À l’époque, ces textes ne trouvent pas acquéreur : trop singuliers, sans doute, trop étranges.
Ainsi on y croise une jeune femme qui largue les amarres d’un bateau attaché à un arbre au fond d’un jardin, silencieux et sombre, parée pour un grand voyage. Une petite fille abandonnant ses poupées pour se consacrer à l’étude du goût de ses larmes. Un homme d’affaires fuyant le luxe d’un hôtel sur la Riviera autant qu’il fuit celle à laquelle il ne pourra résister longtemps. Une danseuse de flamenco enflammant les passions rêveuses d’une auteure en quête du « sentiment tzigane ». Un homme essayant de changer, de croire aux miracles, sans parvenir à se soustraire à sa véritable nature. Une danse indansable. Un dangereux parfum qui transforme un appartement en lieu de souvenirs entêtants. Des roses rouges pour assouvir un désir enfoui. Un amour rendu impossible par une « intensité pâle ». Les techniques d’un grand écrivain disséqués par son épouse, qui distingue la vraie vie de celle de ses personnages… Hantée par la dualité de l’être et du paraître, par la nécessité de mettre en mots les sentiments et sensations qu’elle accumule en elle, on retrouve dans ces nouvelles ses obsessions et sa langue, pénétrante et poétique.

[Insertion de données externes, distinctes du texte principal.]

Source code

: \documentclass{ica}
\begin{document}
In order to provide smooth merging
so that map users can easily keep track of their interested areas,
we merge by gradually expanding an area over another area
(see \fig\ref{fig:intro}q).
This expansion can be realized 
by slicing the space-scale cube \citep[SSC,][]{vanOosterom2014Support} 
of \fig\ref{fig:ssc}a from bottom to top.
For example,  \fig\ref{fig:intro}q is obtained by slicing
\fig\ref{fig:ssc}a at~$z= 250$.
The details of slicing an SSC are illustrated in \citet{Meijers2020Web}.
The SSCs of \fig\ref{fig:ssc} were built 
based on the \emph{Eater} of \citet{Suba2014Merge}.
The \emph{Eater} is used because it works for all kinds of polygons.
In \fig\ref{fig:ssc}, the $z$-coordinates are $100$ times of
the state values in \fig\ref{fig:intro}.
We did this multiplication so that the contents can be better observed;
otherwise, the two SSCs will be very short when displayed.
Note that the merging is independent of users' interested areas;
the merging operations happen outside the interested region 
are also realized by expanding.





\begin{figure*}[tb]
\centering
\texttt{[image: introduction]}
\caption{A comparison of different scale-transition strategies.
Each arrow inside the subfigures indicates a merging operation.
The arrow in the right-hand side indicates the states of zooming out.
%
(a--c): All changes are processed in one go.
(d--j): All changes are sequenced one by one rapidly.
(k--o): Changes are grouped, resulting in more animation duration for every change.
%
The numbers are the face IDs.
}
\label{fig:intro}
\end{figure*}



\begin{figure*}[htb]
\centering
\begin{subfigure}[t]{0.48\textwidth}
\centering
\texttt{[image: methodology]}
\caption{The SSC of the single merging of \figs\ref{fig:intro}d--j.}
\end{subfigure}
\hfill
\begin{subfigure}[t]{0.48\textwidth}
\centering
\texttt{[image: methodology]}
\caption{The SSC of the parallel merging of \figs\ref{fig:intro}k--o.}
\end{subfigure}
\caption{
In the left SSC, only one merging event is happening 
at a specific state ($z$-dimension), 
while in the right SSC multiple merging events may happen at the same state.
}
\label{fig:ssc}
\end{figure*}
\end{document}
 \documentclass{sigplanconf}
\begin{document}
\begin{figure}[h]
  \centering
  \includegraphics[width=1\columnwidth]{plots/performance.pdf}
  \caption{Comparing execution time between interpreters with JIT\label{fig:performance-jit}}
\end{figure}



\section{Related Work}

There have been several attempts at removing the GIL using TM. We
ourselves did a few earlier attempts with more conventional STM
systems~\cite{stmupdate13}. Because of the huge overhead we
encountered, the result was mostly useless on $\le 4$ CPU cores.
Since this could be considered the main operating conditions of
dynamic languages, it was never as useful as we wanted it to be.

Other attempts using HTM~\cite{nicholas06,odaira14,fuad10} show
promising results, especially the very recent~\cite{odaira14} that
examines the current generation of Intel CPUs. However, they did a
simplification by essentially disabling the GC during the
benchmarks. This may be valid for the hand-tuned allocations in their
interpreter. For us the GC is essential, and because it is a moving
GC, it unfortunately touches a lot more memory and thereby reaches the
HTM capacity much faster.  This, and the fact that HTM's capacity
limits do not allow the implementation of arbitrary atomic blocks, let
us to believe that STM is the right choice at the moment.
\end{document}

« Anaïs ne peut être enfermée dans aucune case. Elle n’appartient qu’à elle-même, et elle appartient à tous. Et ces nouvelles en sont l’exquise prémonition », nous dit Capucine Motte dans sa préface à cette édition. Si Anaïs Nin est devenue une icône féministe – elle qui décida de placer l’art au centre de sa vie et de ne jamais avoir d’enfants –, c’est avec une grande liberté qu’elle livre sa propre définition de la féminité. L’Intemporalité perdue et autres nouvelles de jeunesse nous offre, dans une très belle traduction d’Agnès Desarthe, une plongée rare dans la genèse de l’œuvre d’une des auteures les plus modernes et admirées du XXe siècle.
Anaïs Nin
Anaïs Nin, née le 21 février 1903 à Neuilly-sur-Seine et morte le 14 janvier 1977 à Los Angeles, est une femme de lettres américaine d’origine franco-cubaine. Elle doit sa notoriété à la publication de journaux intimes qui s'étalent sur plusieurs décennies et offrant une vision profonde de sa vie privée et de ses relations. La version non censurée de ses journaux n'a pu être publiée qu'après sa mort et celle de son mari. Elle est aussi l'une des premières femmes à écrire des ouvrages érotiques.